TW201423191A - Optical backplane assembly - Google Patents

Abstract

An optical backplane assembly includes a first switch card having a first optical connectors, a second switch card having a second optical connector, a number of line card each having a third optical connector, and an optical connecting subassembly. The second switch card is disposed at a side of the first switch card. The line cards are disposed at an opposite side of the first switch card. The optical connecting subassembly include a fourth optical connector mating with the first optical connector, a fifth optical connector mating with the second optical connector, a number of sixth optical connectors mating with the third optical connector, a number of first optical connecting layers stacked with each other to connect with the fourth optical connector and the sixth optical connectors, and a number of second optical connecting layers stacked with each other to connect with the fifth optical connector and the sixth optical connectors.

Description

Optical backplane assembly

The present invention relates to an optical backplane assembly, and more particularly to a connection structure between a switch card and a line card of an optoelectronic connector assembly.

An optical connection assembly comprising a plurality of first optical connectors disposed on one side, a plurality of second optical connectors disposed on the other side, and a connection is disclosed in U.S. Patent No. 6,690,862 issued toK. The optical fibers of the first optical connector and the second optical connector are respectively connected to the second optical connectors through the optical fibers.

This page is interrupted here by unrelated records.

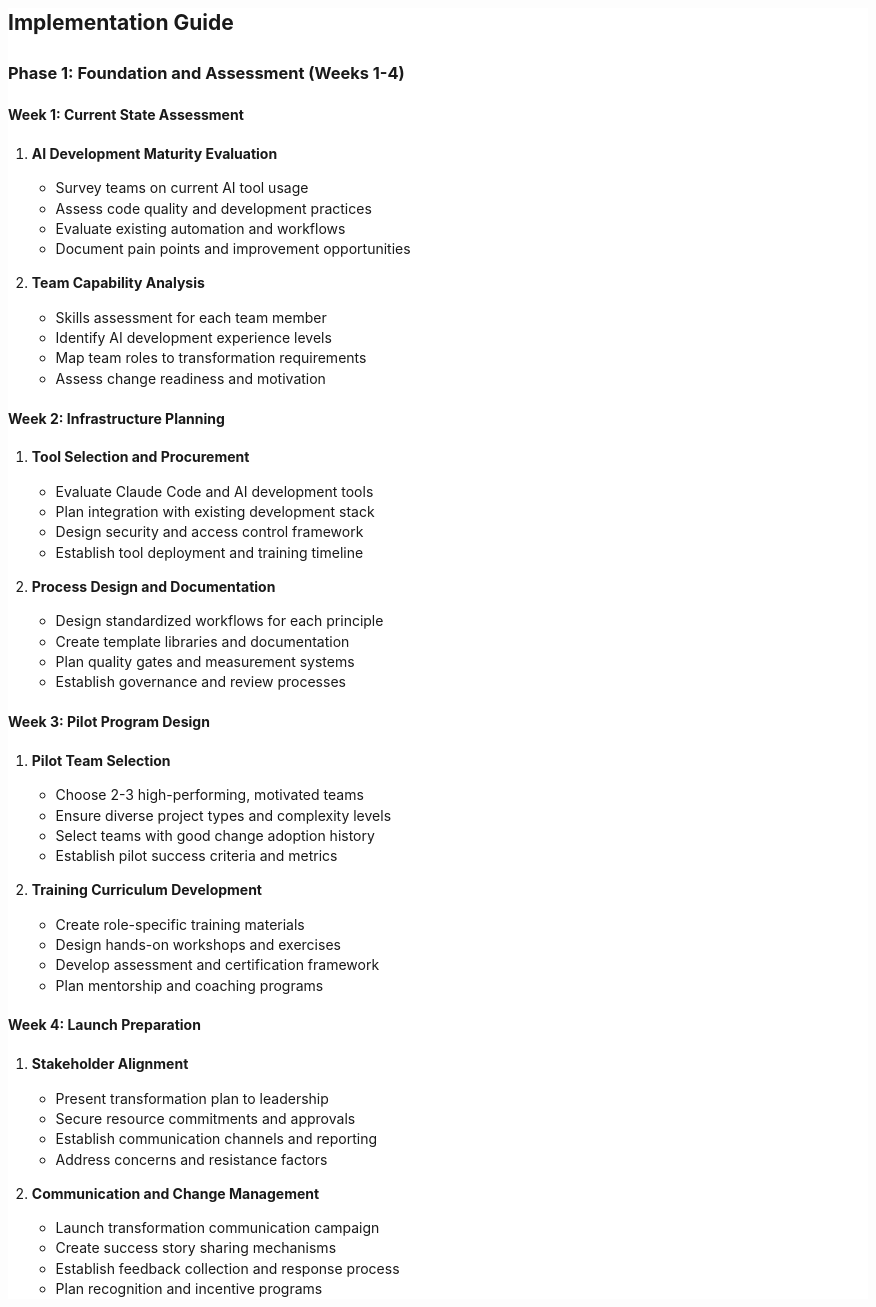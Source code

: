 ## Implementation Guide

### Phase 1: Foundation and Assessment (Weeks 1-4)

#### Week 1: Current State Assessment
1. **AI Development Maturity Evaluation**
   - Survey teams on current AI tool usage
   - Assess code quality and development practices
   - Evaluate existing automation and workflows
   - Document pain points and improvement opportunities

2. **Team Capability Analysis**
   - Skills assessment for each team member
   - Identify AI development experience levels
   - Map team roles to transformation requirements
   - Assess change readiness and motivation

#### Week 2: Infrastructure Planning
1. **Tool Selection and Procurement**
   - Evaluate Claude Code and AI development tools
   - Plan integration with existing development stack
   - Design security and access control framework
   - Establish tool deployment and training timeline

2. **Process Design and Documentation**
   - Design standardized workflows for each principle
   - Create template libraries and documentation
   - Plan quality gates and measurement systems
   - Establish governance and review processes

#### Week 3: Pilot Program Design
1. **Pilot Team Selection**
   - Choose 2-3 high-performing, motivated teams
   - Ensure diverse project types and complexity levels
   - Select teams with good change adoption history
   - Establish pilot success criteria and metrics

2. **Training Curriculum Development**
   - Create role-specific training materials
   - Design hands-on workshops and exercises
   - Develop assessment and certification framework
   - Plan mentorship and coaching programs

#### Week 4: Launch Preparation
1. **Stakeholder Alignment**
   - Present transformation plan to leadership
   - Secure resource commitments and approvals
   - Establish communication channels and reporting
   - Address concerns and resistance factors

2. **Communication and Change Management**
   - Launch transformation communication campaign
   - Create success story sharing mechanisms
   - Establish feedback collection and response process
   - Plan recognition and incentive programs
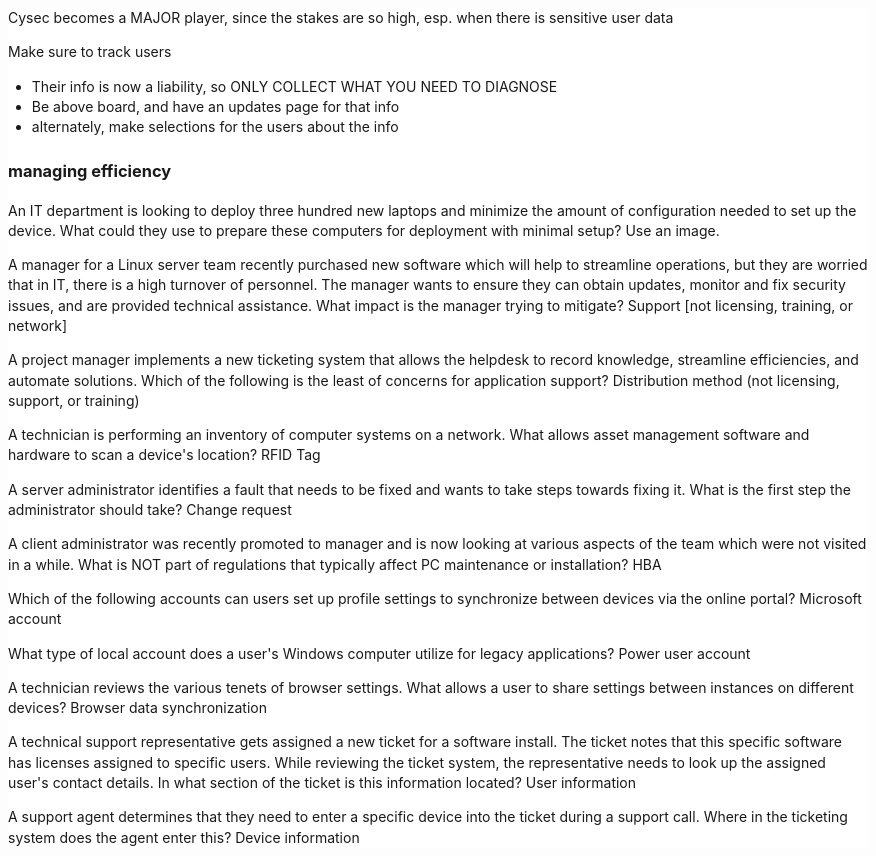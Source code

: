 Cysec becomes a MAJOR player, since the stakes are so high, esp. when there is sensitive user data

Make sure to track users
- Their info is now a liability, so ONLY COLLECT WHAT YOU NEED TO DIAGNOSE
- Be above board, and have an updates page for that info
- alternately, make selections for the users about the info

### managing efficiency

An IT department is looking to deploy three hundred new laptops and minimize the amount of configuration needed to set up the device. What could they use to prepare these computers for deployment with minimal setup?
Use an image.

A manager for a Linux server team recently purchased new software which will help to streamline operations, but they are worried that in IT, there is a high turnover of personnel. The manager wants to ensure they can obtain updates, monitor and fix security issues, and are provided technical assistance. What impact is the manager trying to mitigate?
Support [not licensing, training, or network]

A project manager implements a new ticketing system that allows the helpdesk to record knowledge, streamline efficiencies, and automate solutions. Which of the following is the least of concerns for application support?
Distribution method (not licensing, support, or training)

A technician is performing an inventory of computer systems on a network. What allows asset management software and hardware to scan a device's location?
RFID Tag

A server administrator identifies a fault that needs to be fixed and wants to take steps towards fixing it. What is the first step the administrator should take?
Change request

A client administrator was recently promoted to manager and is now looking at various aspects of the team which were not visited in a while. What is NOT part of regulations that typically affect PC maintenance or installation?
HBA

Which of the following accounts can users set up profile settings to synchronize between devices via the online portal?
Microsoft account

What type of local account does a user's Windows computer utilize for legacy applications?
Power user account

A technician reviews the various tenets of browser settings. What allows a user to share settings between instances on different devices?
Browser data synchronization

A technical support representative gets assigned a new ticket for a software install. The ticket notes that this specific software has licenses assigned to specific users. While reviewing the ticket system, the representative needs to look up the assigned user's contact details. In what section of the ticket is this information located?
User information

A support agent determines that they need to enter a specific device into the ticket during a support call. Where in the ticketing system does the agent enter this?
Device information
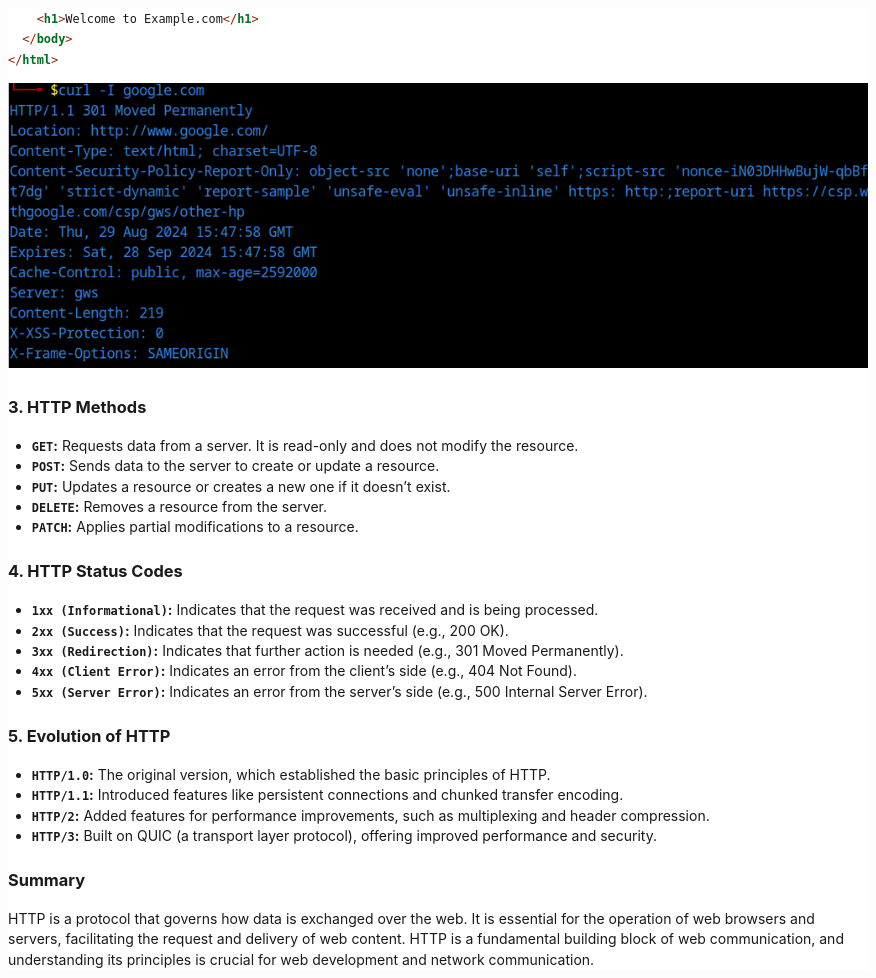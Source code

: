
   ```html
      <h1>Welcome to Example.com</h1>
    </body>
  </html>
  ```

![An example of response](./assets/google.png)

### 3. HTTP Methods

- **`GET`:** Requests data from a server. It is read-only and does not modify the resource.
- **`POST`:** Sends data to the server to create or update a resource.
- **`PUT`:** Updates a resource or creates a new one if it doesn’t exist.
- **`DELETE`:** Removes a resource from the server.
- **`PATCH`:** Applies partial modifications to a resource.

### 4. HTTP Status Codes

- **`1xx (Informational)`:** Indicates that the request was received and is being processed.
- **`2xx (Success)`:** Indicates that the request was successful (e.g., 200 OK).
- **`3xx (Redirection)`:** Indicates that further action is needed (e.g., 301 Moved Permanently).
- **`4xx (Client Error)`:** Indicates an error from the client’s side (e.g., 404 Not Found).
- **`5xx (Server Error)`:** Indicates an error from the server’s side (e.g., 500 Internal Server Error).

### 5. Evolution of HTTP

- **`HTTP/1.0`:** The original version, which established the basic principles of HTTP.
- **`HTTP/1.1`:** Introduced features like persistent connections and chunked transfer encoding.
- **`HTTP/2`:** Added features for performance improvements, such as multiplexing and header compression.
- **`HTTP/3`:** Built on QUIC (a transport layer protocol), offering improved performance and security.

### Summary

HTTP is a protocol that governs how data is exchanged over the web. It is essential for the operation of web browsers and servers, facilitating the request and delivery of web content. HTTP is a fundamental building block of web communication, and understanding its principles is crucial for web development and network communication.

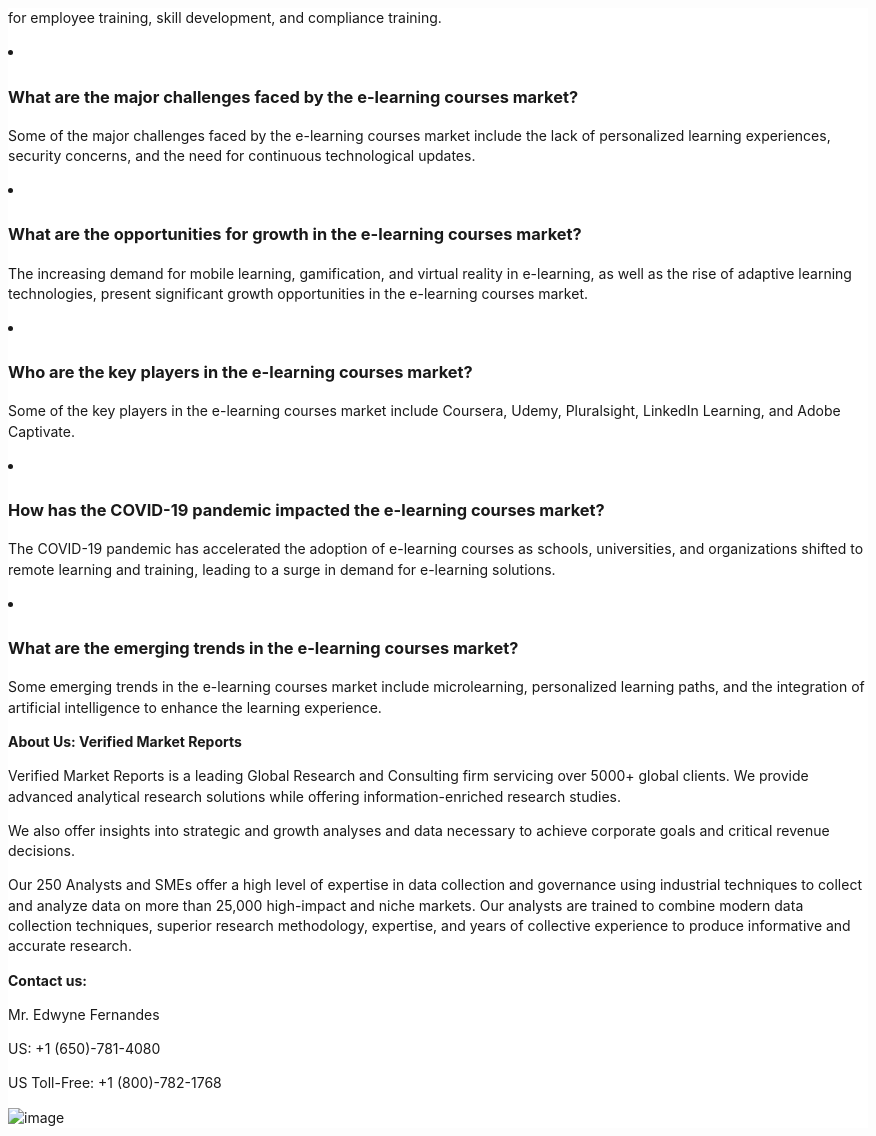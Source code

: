 for employee training, skill development, and compliance training.</p>    </li>    <li>      <h3>What are the major challenges faced by the e-learning courses market?</h3>      <p>Some of the major challenges faced by the e-learning courses market include the lack of personalized learning experiences, security concerns, and the need for continuous technological updates.</p>    </li>    <li>      <h3>What are the opportunities for growth in the e-learning courses market?</h3>      <p>The increasing demand for mobile learning, gamification, and virtual reality in e-learning, as well as the rise of adaptive learning technologies, present significant growth opportunities in the e-learning courses market.</p>    </li>    <li>      <h3>Who are the key players in the e-learning courses market?</h3>      <p>Some of the key players in the e-learning courses market include Coursera, Udemy, Pluralsight, LinkedIn Learning, and Adobe Captivate.</p>    </li>    <li>      <h3>How has the COVID-19 pandemic impacted the e-learning courses market?</h3>      <p>The COVID-19 pandemic has accelerated the adoption of e-learning courses as schools, universities, and organizations shifted to remote learning and training, leading to a surge in demand for e-learning solutions.</p>    </li>    <li>      <h3>What are the emerging trends in the e-learning courses market?</h3>      <p>Some emerging trends in the e-learning courses market include microlearning, personalized learning paths, and the integration of artificial intelligence to enhance the learning experience.</p>    </li>  </ol></body></html></h3><p id="" class=""><strong>About Us: Verified Market Reports</strong></p><p id="" class="">Verified Market Reports is a leading Global Research and Consulting firm servicing over 5000+ global clients. We provide advanced analytical research solutions while offering information-enriched research studies.</p><p id="" class="">We also offer insights into strategic and growth analyses and data necessary to achieve corporate goals and critical revenue decisions.</p><p id="" class="">Our 250 Analysts and SMEs offer a high level of expertise in data collection and governance using industrial techniques to collect and analyze data on more than 25,000 high-impact and niche markets. Our analysts are trained to combine modern data collection techniques, superior research methodology, expertise, and years of collective experience to produce informative and accurate research.</p><p id="" class=""><strong>Contact us:</strong></p><p id="" class="">Mr. Edwyne Fernandes</p><p id="" class="">US: +1 (650)-781-4080</p><p id="" class="">US Toll-Free: +1 (800)-782-1768</p>
![image](https://github.com/user-attachments/assets/630d2020-08fb-480e-adb6-f178ef511d62)
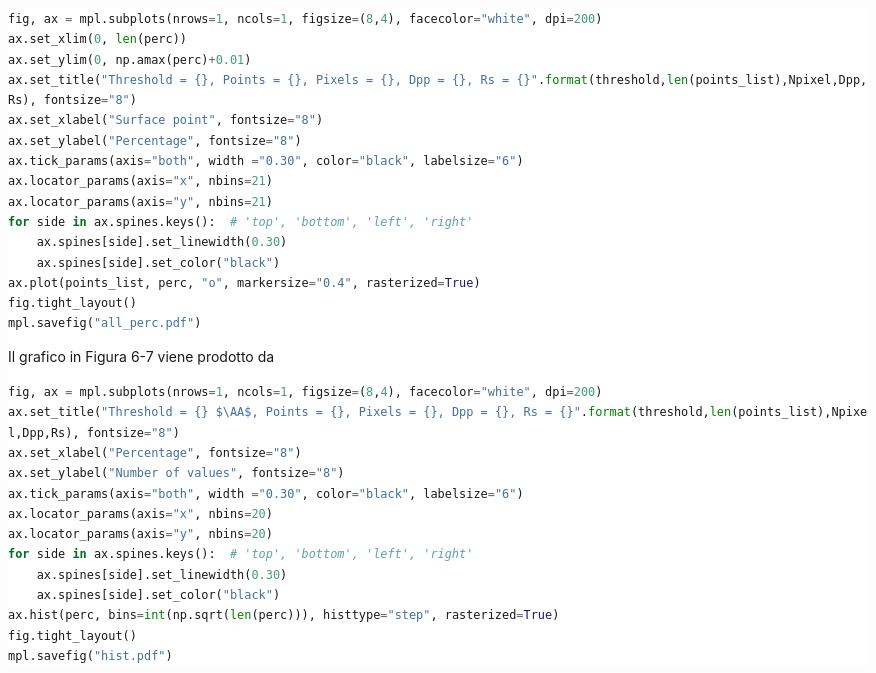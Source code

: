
 ```python
fig, ax = mpl.subplots(nrows=1, ncols=1, figsize=(8,4), facecolor="white", dpi=200)
ax.set_xlim(0, len(perc))
ax.set_ylim(0, np.amax(perc)+0.01)
ax.set_title("Threshold = {}, Points = {}, Pixels = {}, Dpp = {}, Rs = {}".format(threshold,len(points_list),Npixel,Dpp,Rs), fontsize="8")
ax.set_xlabel("Surface point", fontsize="8")
ax.set_ylabel("Percentage", fontsize="8")
ax.tick_params(axis="both", width ="0.30", color="black", labelsize="6")
ax.locator_params(axis="x", nbins=21)
ax.locator_params(axis="y", nbins=21)
for side in ax.spines.keys():  # 'top', 'bottom', 'left', 'right'
    ax.spines[side].set_linewidth(0.30)
    ax.spines[side].set_color("black")
ax.plot(points_list, perc, "o", markersize="0.4", rasterized=True)
fig.tight_layout()
mpl.savefig("all_perc.pdf")
```
Il grafico in Figura 6-7 viene prodotto da
```python
fig, ax = mpl.subplots(nrows=1, ncols=1, figsize=(8,4), facecolor="white", dpi=200)
ax.set_title("Threshold = {} $\AA$, Points = {}, Pixels = {}, Dpp = {}, Rs = {}".format(threshold,len(points_list),Npixel,Dpp,Rs), fontsize="8")
ax.set_xlabel("Percentage", fontsize="8")
ax.set_ylabel("Number of values", fontsize="8")
ax.tick_params(axis="both", width ="0.30", color="black", labelsize="6")
ax.locator_params(axis="x", nbins=20)
ax.locator_params(axis="y", nbins=20)
for side in ax.spines.keys():  # 'top', 'bottom', 'left', 'right'
    ax.spines[side].set_linewidth(0.30)
    ax.spines[side].set_color("black")
ax.hist(perc, bins=int(np.sqrt(len(perc))), histtype="step", rasterized=True)
fig.tight_layout()
mpl.savefig("hist.pdf")
```
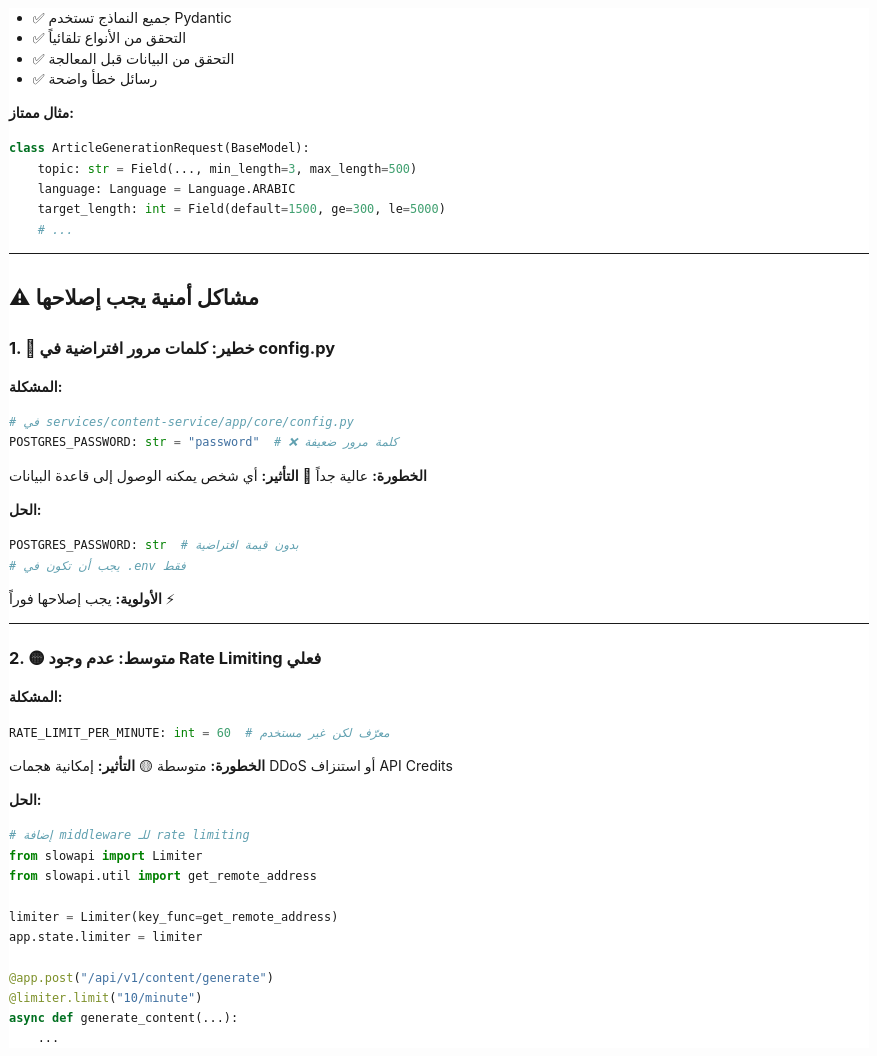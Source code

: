- ✅ جميع النماذج تستخدم Pydantic
- ✅ التحقق من الأنواع تلقائياً
- ✅ التحقق من البيانات قبل المعالجة
- ✅ رسائل خطأ واضحة

**مثال ممتاز:**
```python
class ArticleGenerationRequest(BaseModel):
    topic: str = Field(..., min_length=3, max_length=500)
    language: Language = Language.ARABIC
    target_length: int = Field(default=1500, ge=300, le=5000)
    # ...
```

---

## ⚠️ مشاكل أمنية يجب إصلاحها

### 1. 🔴 **خطير:** كلمات مرور افتراضية في config.py

**المشكلة:**
```python
# في services/content-service/app/core/config.py
POSTGRES_PASSWORD: str = "password"  # ❌ كلمة مرور ضعيفة
```

**الخطورة:** عالية جداً 🔴
**التأثير:** أي شخص يمكنه الوصول إلى قاعدة البيانات

**الحل:**
```python
POSTGRES_PASSWORD: str  # بدون قيمة افتراضية
# يجب أن تكون في .env فقط
```

**الأولوية:** يجب إصلاحها فوراً ⚡

---

### 2. 🟡 **متوسط:** عدم وجود Rate Limiting فعلي

**المشكلة:**
```python
RATE_LIMIT_PER_MINUTE: int = 60  # معرّف لكن غير مستخدم
```

**الخطورة:** متوسطة 🟡
**التأثير:** إمكانية هجمات DDoS أو استنزاف API Credits

**الحل:**
```python
# إضافة middleware للـ rate limiting
from slowapi import Limiter
from slowapi.util import get_remote_address

limiter = Limiter(key_func=get_remote_address)
app.state.limiter = limiter

@app.post("/api/v1/content/generate")
@limiter.limit("10/minute")
async def generate_content(...):
    ...
```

However, in the prior art, the number of the first optical connector and the second optical connector is large, and the structure is suitable for the connection when the types and the number of connectors in the system are the same.

It is an object of the present invention to provide an optical backplane assembly that enables a topographical connection between different optical connectors of a connector in a system.

The object of the present invention is achieved by the following technical solutions: an optical backplane assembly, comprising: a first switch card, the first switch card is provided with a first optical connector; a second switch card, the second switch The card is disposed on one side of the first switch card, and the second switch card is provided with a second optical connector; the plurality of line cards are disposed on the other side of the first switch card, and the line cards are Each is provided with a third optical connector; an optical connection assembly, the optical connection assembly includes a fourth optical connector that cooperates with the first optical connector, a fifth optical connector that cooperates with the second optical connector, and each of the optical connectors a sixth optical connector mated by the three-optical connector, a first optical medium layer disposed in a plurality of optically connected fourth optical connectors and each of the sixth optical connectors, and an optically connected fifth optical connector and each sixth light A plurality of second dielectric layers of the connector are stacked.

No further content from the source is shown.